Magnetic resonance imaging technique and analysis
CMR was performed on a 1.5-T scanner (Siemens Magnetom Avanto; Siemens Healthcare, Erlangen, Germany) using a 6-channel body array coil with a spine coil and electrocardiogram gating. Cine TrueFISP slices of 8 mm without any gap from the heart apex to valves were obtained in the short-axis plane to analyze the LV and in the axial plane to analyze the RV function. After injection of gadoterate meglumine (0.1 mmol/kg, Dotarem [Guerbet, Roissy, France]), a 5-min delay was used before obtaining a segmented inversion recovery cine TrueFISP pulse sequence at the midventricular short-axis level for the determination of the inversion time (TI) value for the nullification of the impact of the normal myocardium. Within the next 5 min, the LGE images were obtained using a TrueFISP gradient echo sequence with a determined TI (range: 280 to 330 ms) with a slice thickness of 8 mm in the short axis, 2-chamber view (vertical long axis through the left atrium and ventricle), 4-chamber view (horizontal long axis), and axial stacks covering the heart from apex to valves. Thereafter, the corresponding views were recovered using a phase-sensitive inversion recovery (PSIR) technique with a constant TI value of 300 ms. The late-enhancement imaging was performed within 15 min from the beginning of the gadoterate injection.
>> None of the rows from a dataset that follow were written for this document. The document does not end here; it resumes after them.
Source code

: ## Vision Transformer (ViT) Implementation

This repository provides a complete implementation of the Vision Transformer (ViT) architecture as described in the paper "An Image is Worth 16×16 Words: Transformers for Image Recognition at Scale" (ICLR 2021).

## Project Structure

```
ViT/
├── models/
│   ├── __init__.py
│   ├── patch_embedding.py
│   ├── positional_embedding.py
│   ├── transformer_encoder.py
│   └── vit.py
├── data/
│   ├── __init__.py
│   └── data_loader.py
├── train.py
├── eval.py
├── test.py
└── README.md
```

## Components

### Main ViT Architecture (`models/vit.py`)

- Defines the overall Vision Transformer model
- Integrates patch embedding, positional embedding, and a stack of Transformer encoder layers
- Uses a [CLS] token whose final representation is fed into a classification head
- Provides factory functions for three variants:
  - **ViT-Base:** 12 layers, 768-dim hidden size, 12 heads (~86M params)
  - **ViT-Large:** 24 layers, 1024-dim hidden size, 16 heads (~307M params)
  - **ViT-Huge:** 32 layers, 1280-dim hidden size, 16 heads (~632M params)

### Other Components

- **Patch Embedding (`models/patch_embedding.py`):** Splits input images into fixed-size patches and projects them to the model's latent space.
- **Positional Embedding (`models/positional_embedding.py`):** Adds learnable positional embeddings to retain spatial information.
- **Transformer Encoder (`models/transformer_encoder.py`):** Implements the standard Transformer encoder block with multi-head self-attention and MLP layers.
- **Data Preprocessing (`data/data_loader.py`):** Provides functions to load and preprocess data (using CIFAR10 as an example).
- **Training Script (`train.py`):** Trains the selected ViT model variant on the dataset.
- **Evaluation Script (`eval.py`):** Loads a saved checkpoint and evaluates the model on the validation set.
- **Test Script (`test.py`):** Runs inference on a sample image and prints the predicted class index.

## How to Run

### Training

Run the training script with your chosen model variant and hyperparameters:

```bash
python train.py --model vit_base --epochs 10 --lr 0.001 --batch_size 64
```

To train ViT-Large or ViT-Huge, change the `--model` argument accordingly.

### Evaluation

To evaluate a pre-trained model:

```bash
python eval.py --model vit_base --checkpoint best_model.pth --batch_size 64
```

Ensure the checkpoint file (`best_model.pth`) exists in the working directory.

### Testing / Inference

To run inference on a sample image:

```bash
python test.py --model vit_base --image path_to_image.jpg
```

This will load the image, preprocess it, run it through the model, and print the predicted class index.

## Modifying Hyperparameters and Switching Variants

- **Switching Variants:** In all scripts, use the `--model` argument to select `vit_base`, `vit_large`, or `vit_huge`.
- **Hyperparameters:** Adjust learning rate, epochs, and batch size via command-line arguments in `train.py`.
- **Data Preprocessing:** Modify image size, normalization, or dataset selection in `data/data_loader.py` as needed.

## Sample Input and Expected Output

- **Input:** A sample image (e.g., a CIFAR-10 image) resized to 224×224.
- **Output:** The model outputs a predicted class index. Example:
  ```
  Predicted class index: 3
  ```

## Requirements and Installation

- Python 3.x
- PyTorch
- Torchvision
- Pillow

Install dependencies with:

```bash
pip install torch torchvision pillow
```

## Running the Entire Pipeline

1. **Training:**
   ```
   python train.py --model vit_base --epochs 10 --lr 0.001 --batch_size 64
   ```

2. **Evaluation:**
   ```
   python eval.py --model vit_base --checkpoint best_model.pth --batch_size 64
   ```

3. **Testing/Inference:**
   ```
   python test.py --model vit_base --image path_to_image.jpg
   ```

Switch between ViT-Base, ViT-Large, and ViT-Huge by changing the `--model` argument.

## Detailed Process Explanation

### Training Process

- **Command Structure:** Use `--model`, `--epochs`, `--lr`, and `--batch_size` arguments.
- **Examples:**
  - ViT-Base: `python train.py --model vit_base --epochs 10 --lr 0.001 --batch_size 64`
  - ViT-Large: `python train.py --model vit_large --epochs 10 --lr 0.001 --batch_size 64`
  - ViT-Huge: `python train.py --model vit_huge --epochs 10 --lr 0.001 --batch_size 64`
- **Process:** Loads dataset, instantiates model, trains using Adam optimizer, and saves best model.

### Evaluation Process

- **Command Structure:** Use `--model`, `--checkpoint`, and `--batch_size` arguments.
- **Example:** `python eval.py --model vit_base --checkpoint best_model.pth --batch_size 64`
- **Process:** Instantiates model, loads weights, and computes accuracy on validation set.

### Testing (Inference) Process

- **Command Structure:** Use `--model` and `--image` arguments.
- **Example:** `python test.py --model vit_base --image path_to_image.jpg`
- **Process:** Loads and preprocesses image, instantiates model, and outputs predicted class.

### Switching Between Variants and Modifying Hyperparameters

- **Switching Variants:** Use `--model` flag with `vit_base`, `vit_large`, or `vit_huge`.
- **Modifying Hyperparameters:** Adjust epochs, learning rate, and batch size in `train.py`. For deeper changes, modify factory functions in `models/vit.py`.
In the analysis, ARGUS software (Siemens AG, Munich, Germany) was used. All measurements were done manually. The end-systolic and diastolic frames were identified by determining the ventricular blood-pool areas. The LV volumes were calculated from the short axis, and the RV volumes were calculated from the axial cine views. The aortic outflow tract below the valve and the LV portion of the slice in the basal region near the left atrium were included in the LV volume measurements. The same principles were used for the RV. The free papillary muscles were included for both the ventricular volumes (Fig. 1). The LGE in the TrueFISP and PSIR sequences was independently analyzed by 2 radiologists (P.S.H, I.R.K.), who also independently analyzed 15 randomly selected data sets to evaluate the interobserver variability. One investigator (PSH) measured 15 data sets twice to assess the intraobserver variability.
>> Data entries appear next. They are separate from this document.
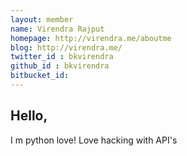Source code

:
 ```yaml
---
layout: member
name: Virendra Rajput
homepage: http://virendra.me/aboutme
blog: http://virendra.me/
twitter_id : bkvirendra
github_id : bkvirendra
bitbucket_id:
---
```


## Hello,

I m python love! Love hacking with API's
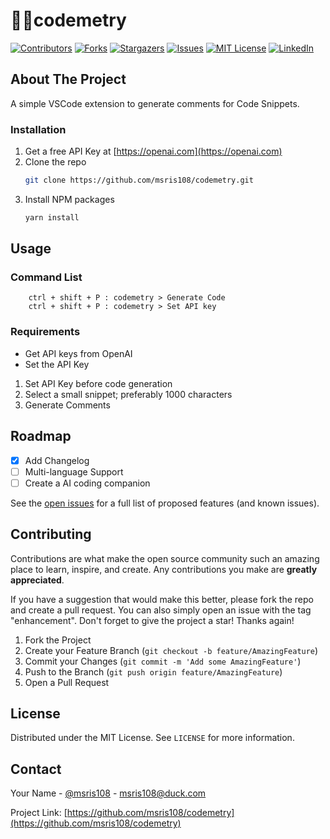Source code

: # 🐱‍👤codemetry

<a name="readme-top"></a>
[![Contributors][contributors-shield]][contributors-url]
[![Forks][forks-shield]][forks-url]
[![Stargazers][stars-shield]][stars-url]
[![Issues][issues-shield]][issues-url]
[![MIT License][license-shield]][license-url]
[![LinkedIn][linkedin-shield]][linkedin-url]

<!-- ABOUT THE PROJECT -->

## About The Project

A simple VSCode extension to generate comments for Code Snippets.

### Installation

1. Get a free API Key at [https://openai.com](https://openai.com)
2. Clone the repo
   ```sh
   git clone https://github.com/msris108/codemetry.git
   ```
3. Install NPM packages
   ```sh
   yarn install
   ```

<!-- USAGE EXAMPLES -->

## Usage

### Command List

```
    ctrl + shift + P : codemetry > Generate Code
    ctrl + shift + P : codemetry > Set API key
```

### Requirements

- Get API keys from OpenAI
- Set the API Key

1. Set API Key before code generation
2. Select a small snippet; preferably 1000 characters
3. Generate Comments

<!-- ROADMAP -->

## Roadmap

- [x] Add Changelog
- [ ] Multi-language Support
- [ ] Create a AI coding companion

See the [open issues](https://github.com/msris108/codemetry/issues) for a full list of proposed features (and known issues).

<!-- CONTRIBUTING -->

## Contributing

Contributions are what make the open source community such an amazing place to learn, inspire, and create. Any contributions you make are **greatly appreciated**.

If you have a suggestion that would make this better, please fork the repo and create a pull request. You can also simply open an issue with the tag "enhancement".
Don't forget to give the project a star! Thanks again!

1. Fork the Project
2. Create your Feature Branch (`git checkout -b feature/AmazingFeature`)
3. Commit your Changes (`git commit -m 'Add some AmazingFeature'`)
4. Push to the Branch (`git push origin feature/AmazingFeature`)
5. Open a Pull Request

<!-- LICENSE -->

## License

Distributed under the MIT License. See `LICENSE` for more information.

<!-- CONTACT -->

## Contact

Your Name - [@msris108](https://twitter.com/msris108) - msris108@duck.com

Project Link: [https://github.com/msris108/codemetry](https://github.com/msris108/codemetry)


[contributors-shield]: https://img.shields.io/github/contributors/msris108/codemetry.svg?style=for-the-badge
[contributors-url]: https://github.com/msris108/codemetry/graphs/contributors
[forks-shield]: https://img.shields.io/github/forks/msris108/codemetry.svg?style=for-the-badge
[forks-url]: https://github.com/msris108/codemetry/network/members
[stars-shield]: https://img.shields.io/github/stars/msris108/codemetry.svg?style=for-the-badge
[stars-url]: https://github.com/msris108/codemetry/stargazers
[issues-shield]: https://img.shields.io/github/issues/msris108/codemetry.svg?style=for-the-badge
[issues-url]: https://github.com/msris108/codemetry/issues
[license-shield]: https://img.shields.io/github/license/msris108/codemetry.svg?style=for-the-badge
[license-url]: https://github.com/msris108/codemetry/blob/master/LICENSE.txt
[linkedin-shield]: https://img.shields.io/badge/-LinkedIn-black.svg?style=for-the-badge&logo=linkedin&colorB=555
[linkedin-url]: https://linkedin.com/in/msris108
Descriptive statistics and analyses were performed using PASW Statistics 18.0 software (SPSS Inc., Chicago, Illinois). Descriptive statistics are presented as the frequencies and percentages for categoric data and the mean ± SD or median and (range) for continuous data. The CMR parameters were compared with published data (19,20) using the 1-sample Student t test. The categoric variables were compared using the chi-square test (the Fisher exact test when appropriate). For continuous data, the independent samples t test and the Mann-Whitney U test were used. All tests were 2-sided, and p values <0.05 were considered statistically significant. The intraobserver and interobserver variations were assessed using the Bland-Altman analysis (21).
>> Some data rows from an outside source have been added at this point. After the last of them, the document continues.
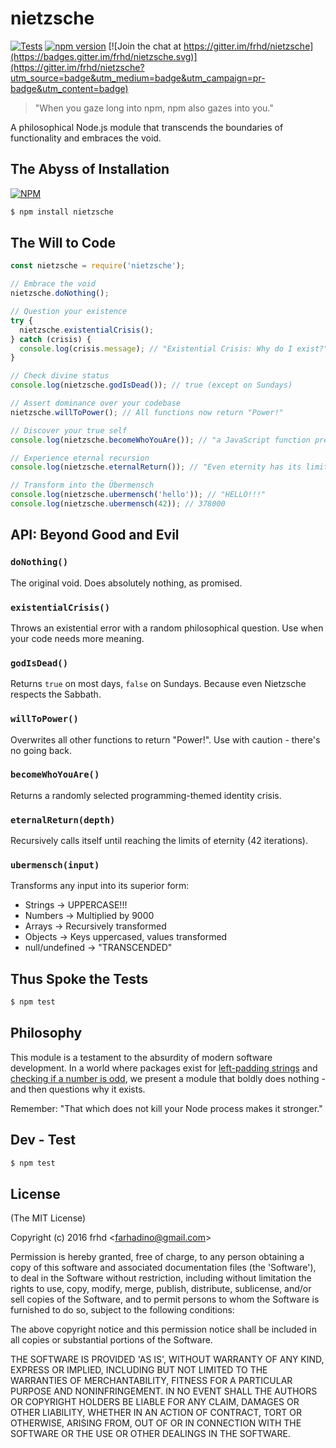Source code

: # nietzsche
[![Tests](https://github.com/frhd/nietzsche/actions/workflows/test.yml/badge.svg)](https://github.com/frhd/nietzsche/actions/workflows/test.yml) [![npm version](https://badge.fury.io/js/nietzsche.svg)](https://badge.fury.io/js/nietzsche) [![Join the chat at https://gitter.im/frhd/nietzsche](https://badges.gitter.im/frhd/nietzsche.svg)](https://gitter.im/frhd/nietzsche?utm_source=badge&utm_medium=badge&utm_campaign=pr-badge&utm_content=badge)

> "When you gaze long into npm, npm also gazes into you."

A philosophical Node.js module that transcends the boundaries of functionality and embraces the void.

## The Abyss of Installation

[![NPM](https://nodei.co/npm/nietzsche.png?downloads=true&downloadRank=true&stars=true)](https://nodei.co/npm/nietzsche/)

```bash
$ npm install nietzsche
```

## The Will to Code

```js
const nietzsche = require('nietzsche');

// Embrace the void
nietzsche.doNothing();

// Question your existence
try {
  nietzsche.existentialCrisis();
} catch (crisis) {
  console.log(crisis.message); // "Existential Crisis: Why do I exist?"
}

// Check divine status
console.log(nietzsche.godIsDead()); // true (except on Sundays)

// Assert dominance over your codebase
nietzsche.willToPower(); // All functions now return "Power!"

// Discover your true self
console.log(nietzsche.becomeWhoYouAre()); // "a JavaScript function pretending to be a philosopher"

// Experience eternal recursion
console.log(nietzsche.eternalReturn()); // "Even eternity has its limits..."

// Transform into the Übermensch
console.log(nietzsche.ubermensch('hello')); // "HELLO!!!"
console.log(nietzsche.ubermensch(42)); // 378000
```

## API: Beyond Good and Evil

### `doNothing()`
The original void. Does absolutely nothing, as promised.

### `existentialCrisis()`
Throws an existential error with a random philosophical question. Use when your code needs more meaning.

### `godIsDead()`
Returns `true` on most days, `false` on Sundays. Because even Nietzsche respects the Sabbath.

### `willToPower()`
Overwrites all other functions to return "Power!". Use with caution - there's no going back.

### `becomeWhoYouAre()`
Returns a randomly selected programming-themed identity crisis.

### `eternalReturn(depth)`
Recursively calls itself until reaching the limits of eternity (42 iterations).

### `ubermensch(input)`
Transforms any input into its superior form:
- Strings → UPPERCASE!!!
- Numbers → Multiplied by 9000
- Arrays → Recursively transformed
- Objects → Keys uppercased, values transformed
- null/undefined → "TRANSCENDED"

## Thus Spoke the Tests

```bash
$ npm test 
```

## Philosophy

This module is a testament to the absurdity of modern software development. In a world where packages exist for [left-padding strings](https://www.npmjs.com/package/left-pad) and [checking if a number is odd](https://www.npmjs.com/package/is-odd), we present a module that boldly does nothing - and then questions why it exists.

Remember: "That which does not kill your Node process makes it stronger."

## Dev - Test

```bash
$ npm test 
```


## License 

(The MIT License)

Copyright (c) 2016 frhd &lt;farhadino@gmail.com&gt;

Permission is hereby granted, free of charge, to any person obtaining
a copy of this software and associated documentation files (the
'Software'), to deal in the Software without restriction, including
without limitation the rights to use, copy, modify, merge, publish,
distribute, sublicense, and/or sell copies of the Software, and to
permit persons to whom the Software is furnished to do so, subject to
the following conditions:

The above copyright notice and this permission notice shall be
included in all copies or substantial portions of the Software.

THE SOFTWARE IS PROVIDED 'AS IS', WITHOUT WARRANTY OF ANY KIND,
EXPRESS OR IMPLIED, INCLUDING BUT NOT LIMITED TO THE WARRANTIES OF
MERCHANTABILITY, FITNESS FOR A PARTICULAR PURPOSE AND NONINFRINGEMENT.
IN NO EVENT SHALL THE AUTHORS OR COPYRIGHT HOLDERS BE LIABLE FOR ANY
CLAIM, DAMAGES OR OTHER LIABILITY, WHETHER IN AN ACTION OF CONTRACT,
TORT OR OTHERWISE, ARISING FROM, OUT OF OR IN CONNECTION WITH THE
SOFTWARE OR THE USE OR OTHER DEALINGS IN THE SOFTWARE.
The reference values for the CMR were deduced from published data. The LV parameters were compared with the data of Robbers-Visser et al. (19) describing the short-axis slices from 60 healthy children age 8 to 17 years. For the RV analysis, the data of Sarikouch et al. (20) on 99 healthy children age 8 to 20 years obtained by the axial slices were used. Abnormally large ventricular volumes were defined as those exceeding the published mean volumes by at least 2 SD.
We classified the ejection fraction (EF) as normal (EF ≥55%), subnormal (EF 45% ≤ EF <55%), or abnormal (EF <45%). Of the survivors, 21% (13 of 62) had a normal LV EF, 61% (38 of 62) had a subnormal LVEF, and 18% (11 of 62) had an abnormal LVEF. There was a trend toward a male predominance among those with an abnormal LVEF (n = 11); 29% (8 of 28) were male and 9% (3 of 34) were female (p = 0.053). Survivors with an LVEF <45% were older than those with an LVEF ≥45% (16.3 vs. 14.2 years, p = 0.047). Eight percent of the survivors (5 of 62) thought their exercise tolerance was compromised when compared with peers and had an LVEF <55% (range: 44.3% to 54.7%). The cumulative anthracycline dose, age at diagnosis, and follow-up time seemed not to be associated with the LV EF (data not shown).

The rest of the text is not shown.